January 10 2011 : COSMAS BUTUNYI
Impact investors range from development finance institutions, private foundations and pension funds to commercial banks, private companies and large-scale financial institutions. Photo/FILE
Over the next 10 years, investors across the world will not just be preoccupied with financial returns, but will also pay closer attention to the social, environmental and development impacts of their activities, says a report.
This will see impact investment, as this trend is known, rake in up to $667 billion in profits over the period and achieve the billing of the newest emerging asset class of the next decade, according to the report prepared by JP Morgan and Rockefeller Foundation.
It indicates that market opportunity for investment is vast, including among the poor population, who earn less than $3,000 a year.

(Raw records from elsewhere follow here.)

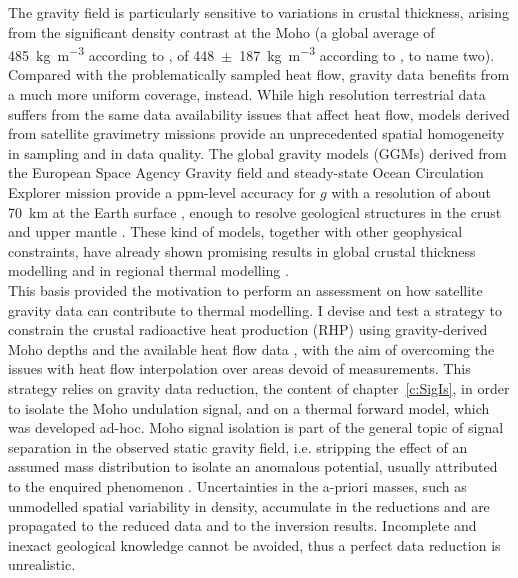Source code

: The gravity field is particularly sensitive to variations in crustal thickness, arising from the significant density contrast at the Moho (a global average of \SI{485}{\kilo \gram \per \cubic \metre} according to \cite{Tenzer2012contrast}, of \num{448}~$\pm$~\SI{187}{\kilo \gram \per \cubic \metre} according to \cite{Sjoberg2011}, to name two).
Compared with the problematically sampled heat flow, gravity data benefits from a much more uniform coverage, instead.
While high resolution terrestrial data suffers from the same data availability issues that affect heat flow, models derived from satellite gravimetry missions provide an unprecedented spatial homogeneity in sampling and in data quality.
The global gravity models (GGMs) derived from the European Space Agency Gravity field and steady-state Ocean Circulation Explorer mission \parencite[GOCE,][]{Floberghagen2011_goce} provide a ppm-level accuracy for $g$ with a resolution of about \SI{70}{\kilo \metre} at the Earth surface \parencites{Brockmann2014}{Kvas_GOCO06s_dataset}, enough to resolve geological structures in the crust and upper mantle \parencite{Peral2018}.
These kind of models, together with other geophysical constraints, have already shown promising results in global crustal thickness modelling \parencites[e.g.][]{Eshagh2011}{Reguzzoni2015} and in regional thermal modelling \parencite{Bouman2015}.
\\

This basis provided the motivation to perform an assessment on how satellite gravity data can contribute to thermal modelling.
I devise and test a strategy to constrain the crustal radioactive heat production (RHP) using gravity-derived Moho depths and the available heat flow data \parencite{globalHF}, with the aim of overcoming the issues with heat flow interpolation over areas devoid of measurements.
This strategy relies on gravity data reduction, the content of chapter~\ref{c:SigIs}, in order to isolate the Moho undulation signal, and on a thermal forward model, which was developed ad-hoc.
Moho signal isolation is part of the general topic of signal separation in the observed static gravity field, i.e. stripping the effect of an assumed mass distribution to isolate an anomalous potential, usually attributed to the enquired phenomenon \parencites{Mikuska2007}{Sjoberg2013}{Aitken2015}[][, to name a few]{Tenzer2019}.
Uncertainties in the a-priori masses, such as unmodelled spatial variability in density, accumulate in the reductions and are propagated to the reduced data and to the inversion results.
Incomplete and inexact geological knowledge cannot be avoided, thus a perfect data reduction is unrealistic.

In this category of the population, the potential for invested capital is estimated at between $400 billion and $1 trillion over the next 10 years, realising profits of between $183 billion and $667 billion.

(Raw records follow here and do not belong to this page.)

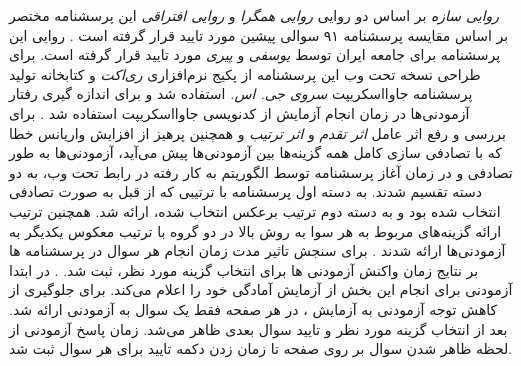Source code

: \!\citep{jonasonDirtyDozenConcise2010}
\textit{
    روایی سازه
}
بر اساس دو روایی
\textit{
    روایی همگرا
}
و
\textit{
    روایی افتراقی
}
این پرسشنامه مختصر بر اساس مقایسه پرسشنامه ۹۱ سوالی پیشین مورد تایید قرار گرفته است
\!\citep{jonasonDirtyDozenConcise2010}
\!.
روایی این پرسشنامه برای جامعه ایران توسط
\textit{
    یوسفی
}
و
\textit{
    پیری
}
\!\citep{ywsfyWyjgyHyRwn2016}
مورد تایید قرار گرفته است.
برای طراحی نسخه تحت وب این پرسشنامه از پکیج نرم‌افزاری
\textit{
    ری‌اکت
}
و کتابخانه تولید پرسشنامه جاوااسکریپت
\textit{
    سروی جی. اس.
}
استفاده شد و برای اندازه گیری رفتار آزمودنی‌ها در زمان انجام آزمایش از کدنویسی جاوااسکریپت استفاده شد
\!.
برای بررسی و رفع اثر عامل
\textit{
    اثر تقدم
}
و
\textit{
    اثر ترتیب
}
\!\citep{dillmanMultipleAnswerQuestions2003,krosnickEVALUATIONCOGNITIVETHEORY1987,leeEffectQuestionOrder2009}
و همچنین پرهیز از افزایش واریانس خطا که
با تصادفی سازی کامل همه گزینه‌ها بین آزمودنی‌ها پیش می‌آید،
\!\citep{dillmanMultipleAnswerQuestions2003}
آزمودنی‌ها به طور تصادفی و در زمان آغاز پرسشنامه
توسط الگوریتم به کار رفته در رابط تحت وب، به دو دسته تقسیم
شدند. به دسته اول پرسشنامه با ترتیبی که از قبل به
صورت تصادفی انتخاب شده بود و به دسته دوم ترتیب برعکس  انتخاب شده،
ارائه شد. همچنین ترتیب
ارائه گزینه‌های مربوط به هر سوا به روش بالا در دو گروه با ترتیب معکوس یکدیگر به آزمودنی‌ها ارائه شدند
{\citep{dayOrderingEffectsChoice2012}}
{.}
برای سنجش تاثیر مدت زمان انجام هر سوال در پرسشنامه ها
بر نتایج زمان واکنش  آزمودنی ها برای انتخاب گزینه مورد نظر،
ثبت شد.
{\citep{malhotraCompletionTimeResponse2008}}
{.}
در ابتدا آزمودنی برای انجام این بخش از آزمایش آمادگی خود را اعلام می‌کند.
برای جلوگیری از کاهش توجه آزمودنی به آزمایش
\!\citep{meadeIdentifyingCarelessResponses2012}
،
در هر صفحه فقط یک سوال به آزمودنی ارائه شد.
بعد از انتخاب گزینه مورد نظر و تایید سوال بعدی ظاهر می‌شد.
زمان پاسخ آزمودنی از لحظه ظاهر شدن سوال بر روی صفحه
تا زمان زدن دکمه تایید برای هر سوال ثبت شد.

These estimates are based on analyse conducted on selected businesses in the housing, rural water delivery, maternal health, primary education and financial services sectors for this portion of the global population.
“Impact investing will reveal itself to be one of the most powerful changes within the asset management industry in the years to come,” the report states.

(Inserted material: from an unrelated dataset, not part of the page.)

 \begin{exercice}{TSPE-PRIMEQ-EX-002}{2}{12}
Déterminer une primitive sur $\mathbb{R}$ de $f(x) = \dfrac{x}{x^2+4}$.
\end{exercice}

This will result in more investors developing strategies where capital investments simultaneously generate both financial returns and social and environmental returns.
Currently, impact investors range from development finance institutions, private foundations and pension funds to commercial banks, private companies and large-scale financial institutions
With the high levels of poverty in Africa, it is set to be a major destination for such investments and an alternative vehicle for channeling private capital for social benefit, backing up government and philanthropists’ efforts.
Over the years, there have been such investments on the continent in sectors such as clean technology, microfinance, and community development finance.
“Though it is still at a nascent stage of development in Africa, in the past few years, there has been a robust uptake of the idea and practice of impact investment and there is clear evidence that it is taking root in key markets across the continent,” says Margot Brandenburg, an associate director at the Rockefeller Foundation.
This includes Standard Bank’s $100 million investment in 2009, in support of smallholder agricultural development in Ghana, Tanzania, Mozambique and Uganda.
This was an expanded form of a programme implemented in Kenya, in which the Alliance for a Green Revolution in Africa (Agra) and the International Fund for Agricultural Development provided $2.5 million each as a loan guarantee that leveraged $50 million from Equity Bank to support investments in smallholder agriculture.
Other impact investors in the region include, Root Capital that focuses on rural small and medium enterprises in Africa and Latin America, and recently made a $100,000 loan of working capital to Tanseed, a Tanzanian seed breeding company; and E+Co which supports businesses providing clean energy in developing countries and has invested in Zara Solar, a company that sells solar home systems to rural homes in Mwanza, Tanzania.
However, experts say that more still needs to be done to encourage impact investment in Africa.
Ms Brandenburg says that governments and the private sector need to work together to develop a favourable institutional and regulatory environment to support it.